Tuesday, July 10, 2012

The Hot Chinese Phone Maker You've Never Heard Of That's Already Worth More Than Half as Much as Nokia

Xiaomi is an ultrahot contender to become China's biggest smartphone player.

mione.jpg

Xiaomi's Mi-One smartphone, released last year.

In March of 2010, the Chinese smartphone maker Xiaomi didn't exist. In the summer of 2010, it received $41 million in venture capital at a valuation of $250 million. In September of 2011, the company debuted its first phone. The next month, it picked up another $90 million in venture money at a valuation of $1 billion. And in June of 2012, the company took in a massive $216 million round of financing, which pegged the company's market value at $4 billion. Nokia, which sells tens of millions of phones, is valued at $7 billion.
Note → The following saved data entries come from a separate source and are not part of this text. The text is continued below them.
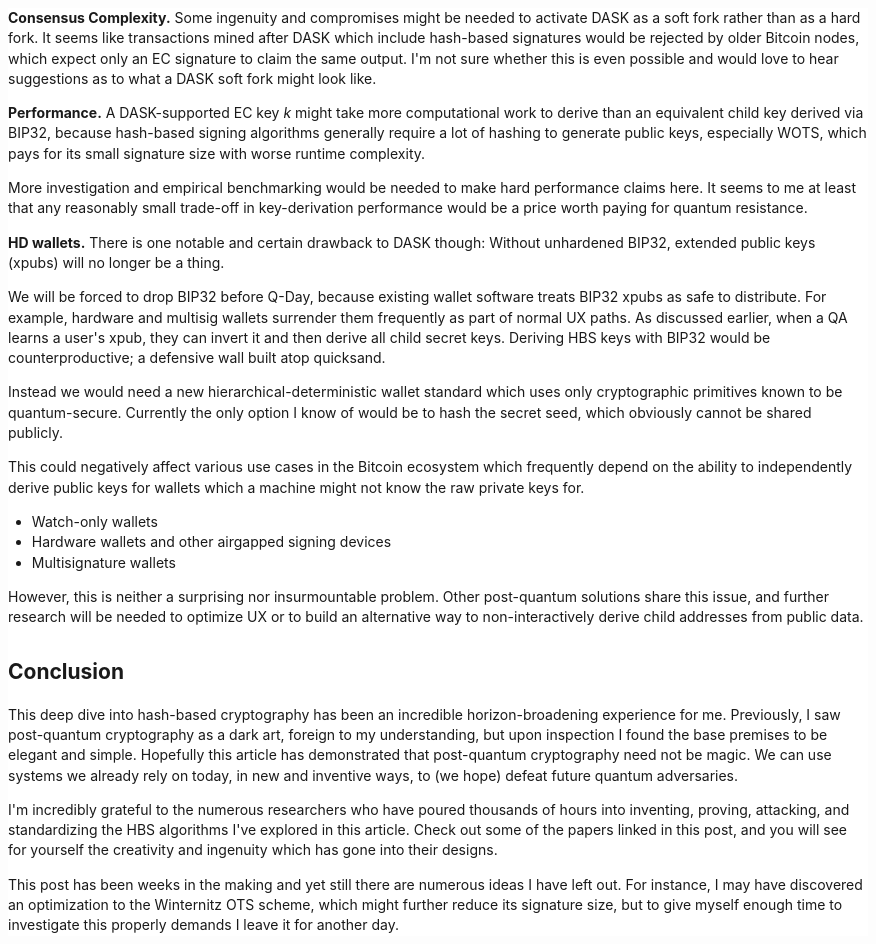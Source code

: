 **Consensus Complexity.** Some ingenuity and compromises might be needed to activate DASK as a soft fork rather than as a hard fork. It seems like transactions mined after DASK which include hash-based signatures would be rejected by older Bitcoin nodes, which expect only an EC signature to claim the same output. I'm not sure whether this is even possible and would love to hear suggestions as to what a DASK soft fork might look like.

**Performance.** A DASK-supported EC key $k$ might take more computational work to derive than an equivalent child key derived via BIP32, because hash-based signing algorithms generally require a lot of hashing to generate public keys, especially WOTS, which pays for its small signature size with worse runtime complexity.

More investigation and empirical benchmarking would be needed to make hard performance claims here. It seems to me at least that any reasonably small trade-off in key-derivation performance would be a price worth paying for quantum resistance.

**HD wallets.** There is one notable and certain drawback to DASK though: Without unhardened BIP32, extended public keys (xpubs) will no longer be a thing.

We will be forced to drop BIP32 before Q-Day, because existing wallet software treats BIP32 xpubs as safe to distribute. For example, hardware and multisig wallets surrender them frequently as part of normal UX paths. As discussed earlier, when a QA learns a user's xpub, they can invert it and then derive all child secret keys. Deriving HBS keys with BIP32 would be counterproductive; a defensive wall built atop quicksand.

Instead we would need a new hierarchical-deterministic wallet standard which uses only cryptographic primitives known to be quantum-secure. Currently the only option I know of would be to hash the secret seed, which obviously cannot be shared publicly.

This could negatively affect various use cases in the Bitcoin ecosystem which frequently depend on the ability to independently derive public keys for wallets which a machine might not know the raw private keys for.

- Watch-only wallets
- Hardware wallets and other airgapped signing devices
- Multisignature wallets

However, this is neither a surprising nor insurmountable problem. Other post-quantum solutions share this issue, and further research will be needed to optimize UX or to build an alternative way to non-interactively derive child addresses from public data.

## Conclusion

This deep dive into hash-based cryptography has been an incredible horizon-broadening experience for me. Previously, I saw post-quantum cryptography as a dark art, foreign to my understanding, but upon inspection I found the base premises to be elegant and simple. Hopefully this article has demonstrated that post-quantum cryptography need not be magic. We can use systems we already rely on today, in new and inventive ways, to (we hope) defeat future quantum adversaries.

I'm incredibly grateful to the numerous researchers who have poured thousands of hours into inventing, proving, attacking, and standardizing the HBS algorithms I've explored in this article. Check out some of the papers linked in this post, and you will see for yourself the creativity and ingenuity which has gone into their designs.

This post has been weeks in the making and yet still there are numerous ideas I have left out. For instance, I may have discovered an optimization to the Winternitz OTS scheme, which might further reduce its signature size, but to give myself enough time to investigate this properly demands I leave it for another day.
With growth like that -- detailed today in Caixin -- it doesn't seem crazy to ask, is this China's Apple? Could it be?

It is early days for Xiaomi and there is substantial controversy over the company's valuation. Under certain rosy projections for the company's per-phone profit, it makes a lot of sense, particularly given the growth that the company has enjoyed. Here's how one executive in the Caixin story explained it:

[I]f the net profit of each smartphone was 500 yuan and Xiaomi can sell 5 million handsets by the end of the year, then the total net profit will be 2.5 billion yuan. The price-earnings ratio was 10, according to the formula for calculating the valuation of a hardware company, meaning the estimated value of the firm was 25 billion yuan, or US$ 4 billion.
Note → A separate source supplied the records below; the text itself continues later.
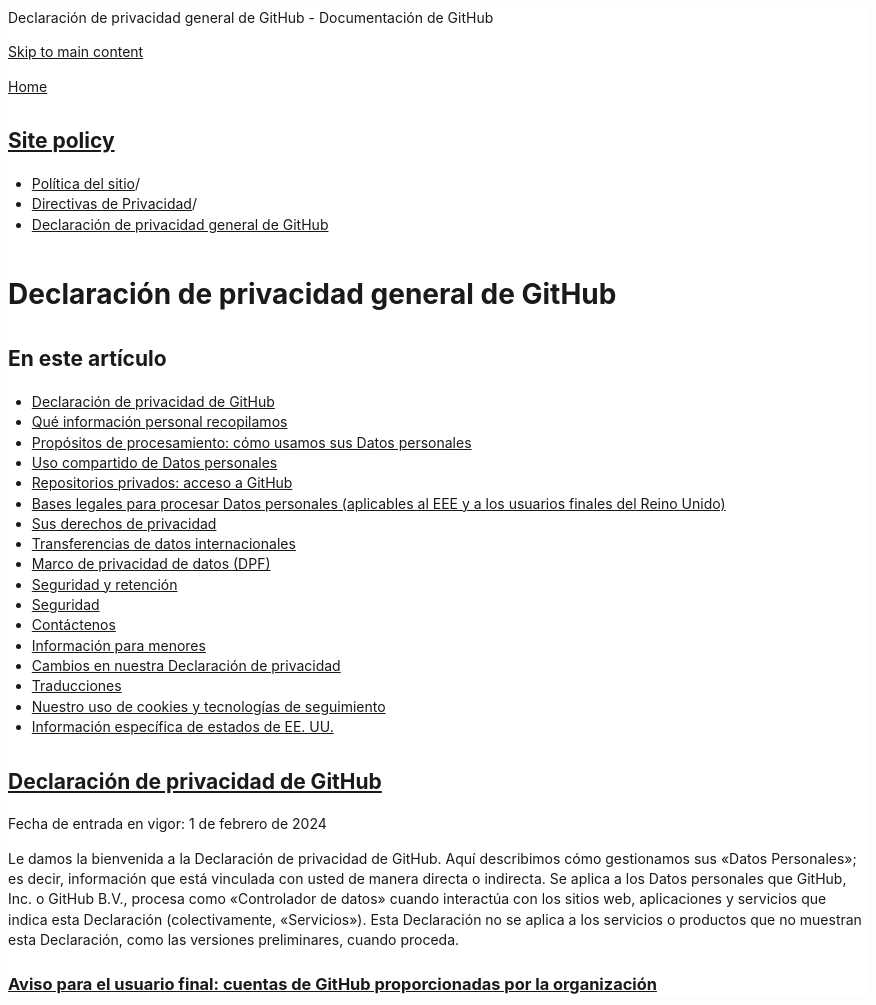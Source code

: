 Declaración de privacidad general de GitHub - Documentación de GitHub

[Skip to main content](#main-content)

[Home](/es)

[Site policy](/es/site-policy)
----------

* [Política del sitio](/es/site-policy)/
* [Directivas de Privacidad](/es/site-policy/privacy-policies)/
* [Declaración de privacidad general de GitHub](/es/site-policy/privacy-policies/github-general-privacy-statement)

Declaración de privacidad general de GitHub
==========

En este artículo
----------

* [Declaración de privacidad de GitHub](#github-privacy-statement)
* [Qué información personal recopilamos](#personal-data-we-collect)
* [Propósitos de procesamiento: cómo usamos sus Datos personales](#processing-purposes-how-we-use-your-personal-data)
* [Uso compartido de Datos personales](#sharing-of-personal-data)
* [Repositorios privados: acceso a GitHub](#private-repositories-github-access)
* [Bases legales para procesar Datos personales (aplicables al EEE y a los usuarios finales del Reino Unido)](#lawful-bases-for-processing-personal-data-applicable-to-eea-and-uk-end-users)
* [Sus derechos de privacidad](#your-privacy-rights)
* [Transferencias de datos internacionales](#international-data-transfers)
* [Marco de privacidad de datos (DPF)](#data-privacy-framework-dpf)
* [Seguridad y retención](#security-and-retention)
* [Seguridad](#security)
* [Contáctenos](#contact-us)
* [Información para menores](#information-for-minors)
* [Cambios en nuestra Declaración de privacidad](#changes-to-our-privacy-statement)
* [Traducciones](#translations)
* [Nuestro uso de cookies y tecnologías de seguimiento](#our-use-of-cookies-and-tracking-technologies)
* [Información específica de estados de EE. UU.](#us-state-specific-information)

[Declaración de privacidad de GitHub](#github-privacy-statement)
----------

Fecha de entrada en vigor: 1 de febrero de 2024

Le damos la bienvenida a la Declaración de privacidad de GitHub. Aquí describimos cómo gestionamos sus «Datos Personales»; es decir, información que está vinculada con usted de manera directa o indirecta. Se aplica a los Datos personales que GitHub, Inc. o GitHub B.V., procesa como «Controlador de datos» cuando interactúa con los sitios web, aplicaciones y servicios que indica esta Declaración (colectivamente, «Servicios»). Esta Declaración no se aplica a los servicios o productos que no muestran esta Declaración, como las versiones preliminares, cuando proceda.

### [Aviso para el usuario final: cuentas de GitHub proporcionadas por la organización](#end-user-notice-organization-provided-github-accounts) ###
On the other hand, Nokia sold more than 100 million smartphones and has all the infrastructure and intellectual property of a global giant. The truth is that only Apple has mastered consistently high profit margins on smart phones with Samsung a distant but strong second.
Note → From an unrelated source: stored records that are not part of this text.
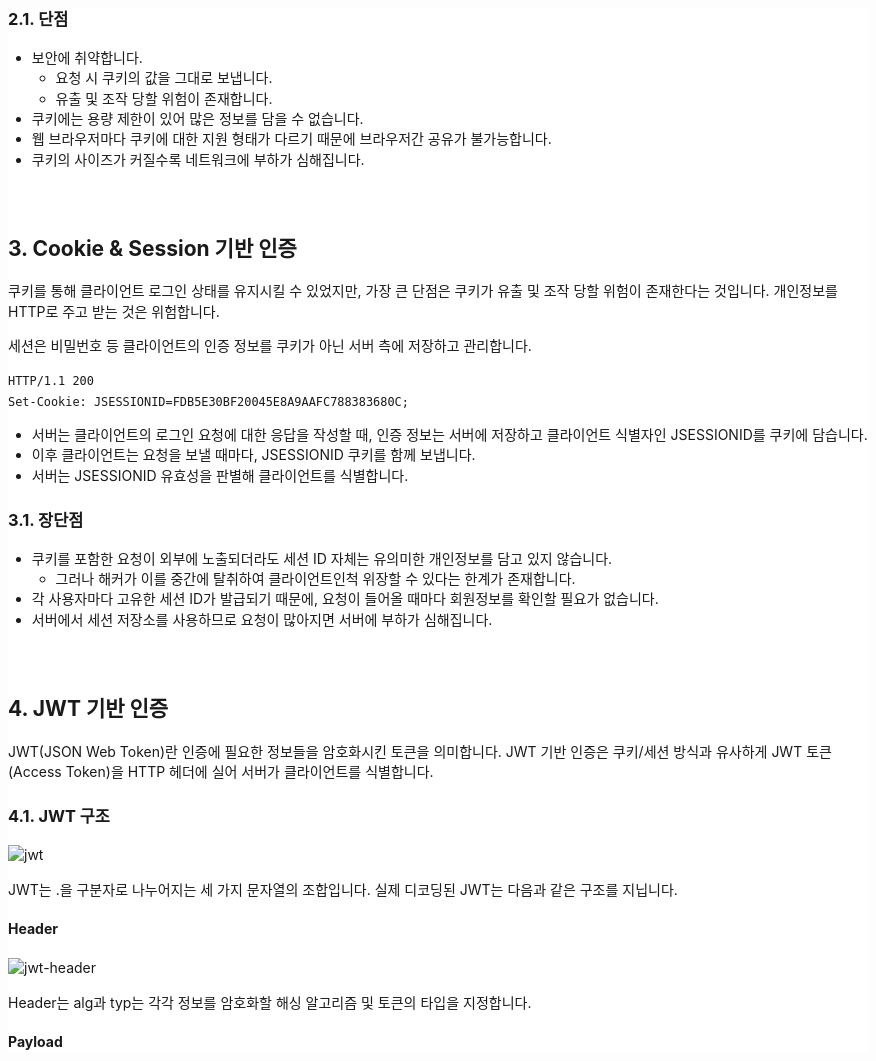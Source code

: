 ### 2.1. 단점

* 보안에 취약합니다.
  * 요청 시 쿠키의 값을 그대로 보냅니다.
  * 유출 및 조작 당할 위험이 존재합니다.
* 쿠키에는 용량 제한이 있어 많은 정보를 담을 수 없습니다.
* 웹 브라우저마다 쿠키에 대한 지원 형태가 다르기 때문에 브라우저간 공유가 불가능합니다.
* 쿠키의 사이즈가 커질수록 네트워크에 부하가 심해집니다.

<br>

## 3. Cookie & Session 기반 인증

쿠키를 통해 클라이언트 로그인 상태를 유지시킬 수 있었지만, 가장 큰 단점은 쿠키가 유출 및 조작 당할 위험이 존재한다는 것입니다. 개인정보를 HTTP로 주고 받는 것은 위험합니다.

세션은 비밀번호 등 클라이언트의 인증 정보를 쿠키가 아닌 서버 측에 저장하고 관리합니다.

```
HTTP/1.1 200
Set-Cookie: JSESSIONID=FDB5E30BF20045E8A9AAFC788383680C;
```

* 서버는 클라이언트의 로그인 요청에 대한 응답을 작성할 때, 인증 정보는 서버에 저장하고 클라이언트 식별자인 JSESSIONID를 쿠키에 담습니다.
* 이후 클라이언트는 요청을 보낼 때마다, JSESSIONID 쿠키를 함께 보냅니다.
* 서버는 JSESSIONID 유효성을 판별해 클라이언트를 식별합니다.

### 3.1. 장단점

* 쿠키를 포함한 요청이 외부에 노출되더라도 세션 ID 자체는 유의미한 개인정보를 담고 있지 않습니다.
  * 그러나 해커가 이를 중간에 탈취하여 클라이언트인척 위장할 수 있다는 한계가 존재합니다.
* 각 사용자마다 고유한 세션 ID가 발급되기 때문에, 요청이 들어올 때마다 회원정보를 확인할 필요가 없습니다.
* 서버에서 세션 저장소를 사용하므로 요청이 많아지면 서버에 부하가 심해집니다.

<br>

## 4. JWT 기반 인증

JWT(JSON Web Token)란 인증에 필요한 정보들을 암호화시킨 토큰을 의미합니다. JWT 기반 인증은 쿠키/세션 방식과 유사하게 JWT 토큰(Access Token)을 HTTP 헤더에 실어 서버가 클라이언트를 식별합니다.

### 4.1. JWT 구조

![jwt](../../../assets/images/2021-05-22-jwt-total.png)

JWT는 .을 구분자로 나누어지는 세 가지 문자열의 조합입니다. 실제 디코딩된 JWT는 다음과 같은 구조를 지닙니다.

#### Header

![jwt-header](../../../assets/images/2021-05-22-jwt-header.png)

Header는 alg과 typ는 각각 정보를 암호화할 해싱 알고리즘 및 토큰의 타입을 지정합니다.

#### Payload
With a huge and growing domestic market, a huge and growing manufacturing base, and the advantages that seem to accrue to homegrown Chinese companies, my working hypothesis is that a Chinese smartphone giant will emerge, consolidate the fractured market there, and go on to become the largest phonemaker in the world. Will that company be Xiaomi or ZTE or someone else?

In any case, if you're an investor, maybe you place some risky bets on Xiaomi because the payoff could be that you own a stake in the world's next great tech giant.